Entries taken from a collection
——————

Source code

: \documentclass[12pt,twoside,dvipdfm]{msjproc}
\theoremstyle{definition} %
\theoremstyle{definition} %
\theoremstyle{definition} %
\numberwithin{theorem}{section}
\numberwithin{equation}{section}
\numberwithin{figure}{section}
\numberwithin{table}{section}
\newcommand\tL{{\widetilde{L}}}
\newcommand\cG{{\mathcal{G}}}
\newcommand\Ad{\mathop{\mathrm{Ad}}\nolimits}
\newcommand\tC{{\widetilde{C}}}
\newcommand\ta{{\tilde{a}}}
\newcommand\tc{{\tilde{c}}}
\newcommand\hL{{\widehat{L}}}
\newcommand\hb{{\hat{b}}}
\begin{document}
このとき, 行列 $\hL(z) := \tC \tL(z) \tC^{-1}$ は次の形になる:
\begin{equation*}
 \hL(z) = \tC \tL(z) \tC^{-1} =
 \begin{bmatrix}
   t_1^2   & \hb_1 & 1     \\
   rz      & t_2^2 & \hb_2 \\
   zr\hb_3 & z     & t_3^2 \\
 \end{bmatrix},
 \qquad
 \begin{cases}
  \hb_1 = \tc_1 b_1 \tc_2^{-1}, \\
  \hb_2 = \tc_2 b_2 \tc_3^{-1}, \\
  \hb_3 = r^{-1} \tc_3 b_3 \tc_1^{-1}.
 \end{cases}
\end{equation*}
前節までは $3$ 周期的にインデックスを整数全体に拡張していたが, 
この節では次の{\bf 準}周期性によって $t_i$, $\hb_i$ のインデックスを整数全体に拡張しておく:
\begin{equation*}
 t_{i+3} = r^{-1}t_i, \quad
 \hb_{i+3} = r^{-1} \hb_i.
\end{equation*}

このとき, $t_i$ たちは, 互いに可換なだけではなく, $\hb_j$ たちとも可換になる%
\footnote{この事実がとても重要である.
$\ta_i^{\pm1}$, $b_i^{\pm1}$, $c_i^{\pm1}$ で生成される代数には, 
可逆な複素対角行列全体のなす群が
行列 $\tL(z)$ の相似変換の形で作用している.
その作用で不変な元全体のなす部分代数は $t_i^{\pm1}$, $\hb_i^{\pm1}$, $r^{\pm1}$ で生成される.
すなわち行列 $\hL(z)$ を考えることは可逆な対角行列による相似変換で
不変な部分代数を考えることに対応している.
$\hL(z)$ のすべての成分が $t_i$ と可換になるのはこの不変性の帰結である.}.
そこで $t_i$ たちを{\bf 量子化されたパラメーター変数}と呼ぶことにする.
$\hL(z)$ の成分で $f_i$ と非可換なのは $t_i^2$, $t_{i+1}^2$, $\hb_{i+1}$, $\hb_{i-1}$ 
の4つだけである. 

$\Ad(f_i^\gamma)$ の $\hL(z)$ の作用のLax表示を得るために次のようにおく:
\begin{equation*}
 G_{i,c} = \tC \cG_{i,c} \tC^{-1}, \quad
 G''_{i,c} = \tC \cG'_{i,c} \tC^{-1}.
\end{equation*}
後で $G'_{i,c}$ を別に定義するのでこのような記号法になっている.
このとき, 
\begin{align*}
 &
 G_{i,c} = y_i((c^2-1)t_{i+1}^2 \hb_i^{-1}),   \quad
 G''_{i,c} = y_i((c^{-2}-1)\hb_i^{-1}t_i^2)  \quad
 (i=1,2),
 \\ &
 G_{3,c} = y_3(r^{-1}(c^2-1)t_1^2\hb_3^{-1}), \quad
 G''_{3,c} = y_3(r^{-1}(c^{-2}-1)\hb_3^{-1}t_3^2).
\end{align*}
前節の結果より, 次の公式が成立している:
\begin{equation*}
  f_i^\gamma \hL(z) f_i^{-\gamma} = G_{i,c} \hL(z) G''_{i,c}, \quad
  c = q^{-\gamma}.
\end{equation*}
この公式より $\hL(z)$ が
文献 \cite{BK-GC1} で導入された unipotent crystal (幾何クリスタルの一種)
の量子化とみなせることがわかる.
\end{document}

——————

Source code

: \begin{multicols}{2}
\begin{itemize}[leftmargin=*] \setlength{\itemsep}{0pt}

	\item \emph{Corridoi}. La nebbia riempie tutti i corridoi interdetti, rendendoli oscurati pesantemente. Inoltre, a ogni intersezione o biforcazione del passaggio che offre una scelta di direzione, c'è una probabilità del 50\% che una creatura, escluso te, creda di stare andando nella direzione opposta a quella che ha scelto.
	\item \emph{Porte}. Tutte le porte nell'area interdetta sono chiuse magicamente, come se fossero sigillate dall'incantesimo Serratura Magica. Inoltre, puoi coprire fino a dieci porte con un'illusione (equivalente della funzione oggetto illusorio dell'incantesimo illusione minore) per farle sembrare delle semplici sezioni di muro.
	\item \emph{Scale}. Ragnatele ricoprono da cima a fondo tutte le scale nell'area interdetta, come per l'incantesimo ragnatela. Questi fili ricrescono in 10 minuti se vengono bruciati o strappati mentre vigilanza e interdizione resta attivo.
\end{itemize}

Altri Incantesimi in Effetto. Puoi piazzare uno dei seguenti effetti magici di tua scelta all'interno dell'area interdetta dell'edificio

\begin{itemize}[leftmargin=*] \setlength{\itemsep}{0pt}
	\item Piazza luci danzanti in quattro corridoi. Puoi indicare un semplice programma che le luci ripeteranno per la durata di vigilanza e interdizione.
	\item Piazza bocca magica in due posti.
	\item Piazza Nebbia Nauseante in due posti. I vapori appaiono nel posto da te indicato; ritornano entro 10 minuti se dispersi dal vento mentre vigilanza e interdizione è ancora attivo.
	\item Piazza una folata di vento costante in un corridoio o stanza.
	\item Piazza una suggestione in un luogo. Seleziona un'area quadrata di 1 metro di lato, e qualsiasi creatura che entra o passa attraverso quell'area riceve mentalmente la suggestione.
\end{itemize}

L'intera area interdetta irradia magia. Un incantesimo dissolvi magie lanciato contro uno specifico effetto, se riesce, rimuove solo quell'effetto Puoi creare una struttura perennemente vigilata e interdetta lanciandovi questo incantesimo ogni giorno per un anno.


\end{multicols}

——————

> [What this task involves]
Find the string "creatura" in the data. Report each line it appears in.

> [Exercise result]
	\item \emph{Corridoi}. La nebbia riempie tutti i corridoi interdetti, rendendoli oscurati pesantemente. Inoltre, a ogni intersezione o biforcazione del passaggio che offre una scelta di direzione, c'è una probabilità del 50\% che una creatura, escluso te, creda di stare andando nella direzione opposta a quella che ha scelto.
	\item Piazza una suggestione in un luogo. Seleziona un'area quadrata di 1 metro di lato, e qualsiasi creatura che entra o passa attraverso quell'area riceve mentalmente la suggestione.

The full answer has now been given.